◆ **Work request**:
Once you reach the line containing "Les desseins particuliers" in the data below, restate each line word for word up to and including the one containing "On ne peut pas".

Provided data Block Start

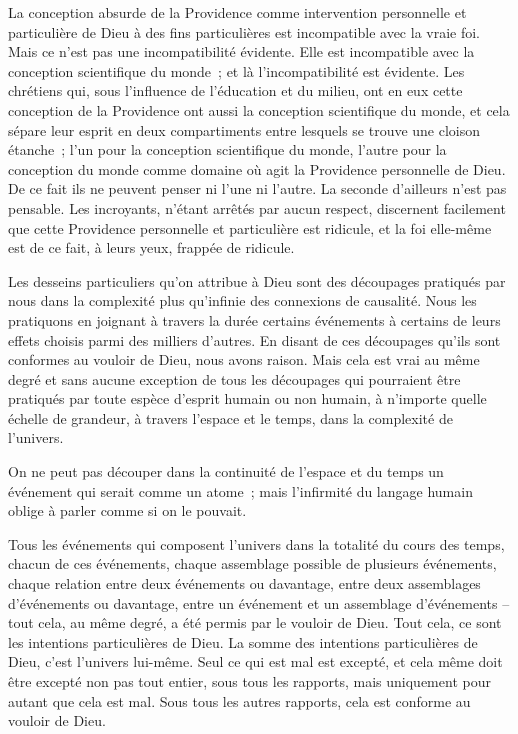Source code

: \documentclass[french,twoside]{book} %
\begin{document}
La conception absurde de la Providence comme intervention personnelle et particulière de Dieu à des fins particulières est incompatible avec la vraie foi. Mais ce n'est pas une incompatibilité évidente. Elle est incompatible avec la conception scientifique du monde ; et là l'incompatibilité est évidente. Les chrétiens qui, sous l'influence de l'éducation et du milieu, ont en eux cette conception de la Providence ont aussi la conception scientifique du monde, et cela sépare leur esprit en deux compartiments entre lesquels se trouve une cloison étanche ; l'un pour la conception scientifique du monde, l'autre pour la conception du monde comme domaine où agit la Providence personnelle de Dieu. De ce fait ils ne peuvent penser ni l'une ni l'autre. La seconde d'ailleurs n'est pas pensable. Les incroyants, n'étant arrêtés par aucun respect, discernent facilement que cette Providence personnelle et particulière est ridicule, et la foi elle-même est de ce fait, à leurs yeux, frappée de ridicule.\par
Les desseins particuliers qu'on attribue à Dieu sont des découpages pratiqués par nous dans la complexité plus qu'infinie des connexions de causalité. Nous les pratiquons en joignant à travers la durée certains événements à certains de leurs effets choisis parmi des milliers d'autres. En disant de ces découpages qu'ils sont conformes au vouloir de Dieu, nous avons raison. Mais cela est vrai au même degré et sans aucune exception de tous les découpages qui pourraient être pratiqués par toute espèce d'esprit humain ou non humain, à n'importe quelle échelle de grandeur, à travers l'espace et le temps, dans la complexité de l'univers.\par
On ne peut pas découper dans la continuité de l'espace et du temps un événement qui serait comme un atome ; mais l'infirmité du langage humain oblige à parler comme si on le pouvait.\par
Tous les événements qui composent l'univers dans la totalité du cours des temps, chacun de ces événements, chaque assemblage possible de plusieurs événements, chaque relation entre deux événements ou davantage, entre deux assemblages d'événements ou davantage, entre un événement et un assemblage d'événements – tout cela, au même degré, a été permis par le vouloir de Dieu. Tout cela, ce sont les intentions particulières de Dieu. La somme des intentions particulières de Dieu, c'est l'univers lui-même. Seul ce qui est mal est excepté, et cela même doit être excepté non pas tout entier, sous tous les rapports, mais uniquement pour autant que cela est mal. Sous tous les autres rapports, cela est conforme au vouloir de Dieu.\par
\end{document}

Provided data Block End
Provided data Block Start

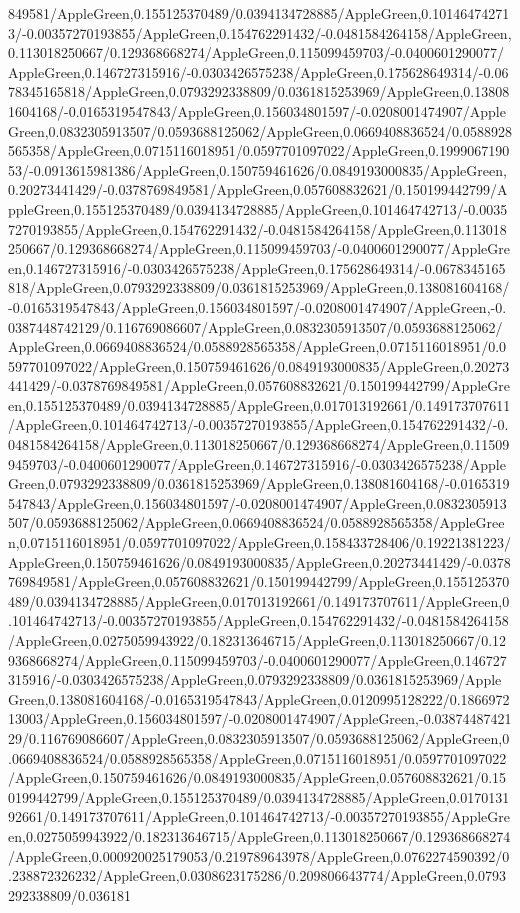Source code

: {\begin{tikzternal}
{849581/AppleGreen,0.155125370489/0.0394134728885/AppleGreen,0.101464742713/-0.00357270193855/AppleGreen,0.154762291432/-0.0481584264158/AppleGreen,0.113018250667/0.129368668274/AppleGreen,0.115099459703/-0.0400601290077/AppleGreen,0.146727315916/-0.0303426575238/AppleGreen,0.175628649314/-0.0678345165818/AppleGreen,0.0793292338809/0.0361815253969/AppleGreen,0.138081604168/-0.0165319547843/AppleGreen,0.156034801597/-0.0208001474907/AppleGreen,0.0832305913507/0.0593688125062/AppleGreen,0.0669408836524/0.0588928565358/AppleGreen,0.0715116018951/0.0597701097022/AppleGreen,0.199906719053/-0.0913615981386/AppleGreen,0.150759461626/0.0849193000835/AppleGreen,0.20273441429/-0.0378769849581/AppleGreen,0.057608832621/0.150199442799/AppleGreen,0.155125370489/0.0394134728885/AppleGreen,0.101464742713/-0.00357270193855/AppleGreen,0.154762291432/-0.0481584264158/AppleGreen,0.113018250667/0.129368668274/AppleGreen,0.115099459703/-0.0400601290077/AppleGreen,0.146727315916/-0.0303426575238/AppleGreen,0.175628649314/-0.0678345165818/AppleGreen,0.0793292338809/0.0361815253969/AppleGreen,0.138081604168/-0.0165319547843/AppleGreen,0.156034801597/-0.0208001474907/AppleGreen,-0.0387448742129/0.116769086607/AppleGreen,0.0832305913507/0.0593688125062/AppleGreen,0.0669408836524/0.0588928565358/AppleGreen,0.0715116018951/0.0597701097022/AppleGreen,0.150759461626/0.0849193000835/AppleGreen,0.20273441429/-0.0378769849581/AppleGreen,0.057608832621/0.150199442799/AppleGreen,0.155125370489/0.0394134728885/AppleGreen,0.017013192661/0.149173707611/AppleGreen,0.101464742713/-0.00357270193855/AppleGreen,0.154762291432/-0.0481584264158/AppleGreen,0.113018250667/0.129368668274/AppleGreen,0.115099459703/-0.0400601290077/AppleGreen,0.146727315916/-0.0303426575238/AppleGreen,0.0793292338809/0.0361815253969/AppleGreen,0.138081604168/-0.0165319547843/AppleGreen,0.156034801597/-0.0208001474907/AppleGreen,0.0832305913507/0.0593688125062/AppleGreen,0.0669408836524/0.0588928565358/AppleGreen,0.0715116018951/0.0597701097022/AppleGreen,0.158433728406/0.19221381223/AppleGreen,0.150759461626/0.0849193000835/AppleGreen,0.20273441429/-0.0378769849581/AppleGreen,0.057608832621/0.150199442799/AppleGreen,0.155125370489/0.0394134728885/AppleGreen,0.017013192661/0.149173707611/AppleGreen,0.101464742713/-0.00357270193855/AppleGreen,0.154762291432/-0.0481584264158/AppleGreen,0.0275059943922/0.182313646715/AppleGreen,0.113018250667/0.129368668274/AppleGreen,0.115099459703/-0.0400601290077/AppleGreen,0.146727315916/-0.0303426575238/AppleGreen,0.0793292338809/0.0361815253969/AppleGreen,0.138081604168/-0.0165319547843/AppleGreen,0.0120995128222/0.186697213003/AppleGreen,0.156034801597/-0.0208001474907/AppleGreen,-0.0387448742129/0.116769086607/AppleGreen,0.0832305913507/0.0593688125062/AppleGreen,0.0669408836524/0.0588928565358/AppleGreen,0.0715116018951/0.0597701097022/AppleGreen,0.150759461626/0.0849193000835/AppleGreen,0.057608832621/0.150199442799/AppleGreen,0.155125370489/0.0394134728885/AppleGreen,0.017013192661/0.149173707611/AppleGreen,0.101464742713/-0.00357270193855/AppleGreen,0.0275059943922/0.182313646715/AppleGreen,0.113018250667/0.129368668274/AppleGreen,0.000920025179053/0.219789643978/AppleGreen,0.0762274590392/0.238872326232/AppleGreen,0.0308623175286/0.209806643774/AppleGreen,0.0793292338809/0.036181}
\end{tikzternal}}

Provided data Block End

◆ **Answer for the task**:
Les desseins particuliers qu'on attribue à Dieu sont des découpages pratiqués par nous dans la complexité plus qu'infinie des connexions de causalité. Nous les pratiquons en joignant à travers la durée certains événements à certains de leurs effets choisis parmi des milliers d'autres. En disant de ces découpages qu'ils sont conformes au vouloir de Dieu, nous avons raison. Mais cela est vrai au même degré et sans aucune exception de tous les découpages qui pourraient être pratiqués par toute espèce d'esprit humain ou non humain, à n'importe quelle échelle de grandeur, à travers l'espace et le temps, dans la complexité de l'univers.\par
On ne peut pas découper dans la continuité de l'espace et du temps un événement qui serait comme un atome ; mais l'infirmité du langage humain oblige à parler comme si on le pouvait.\par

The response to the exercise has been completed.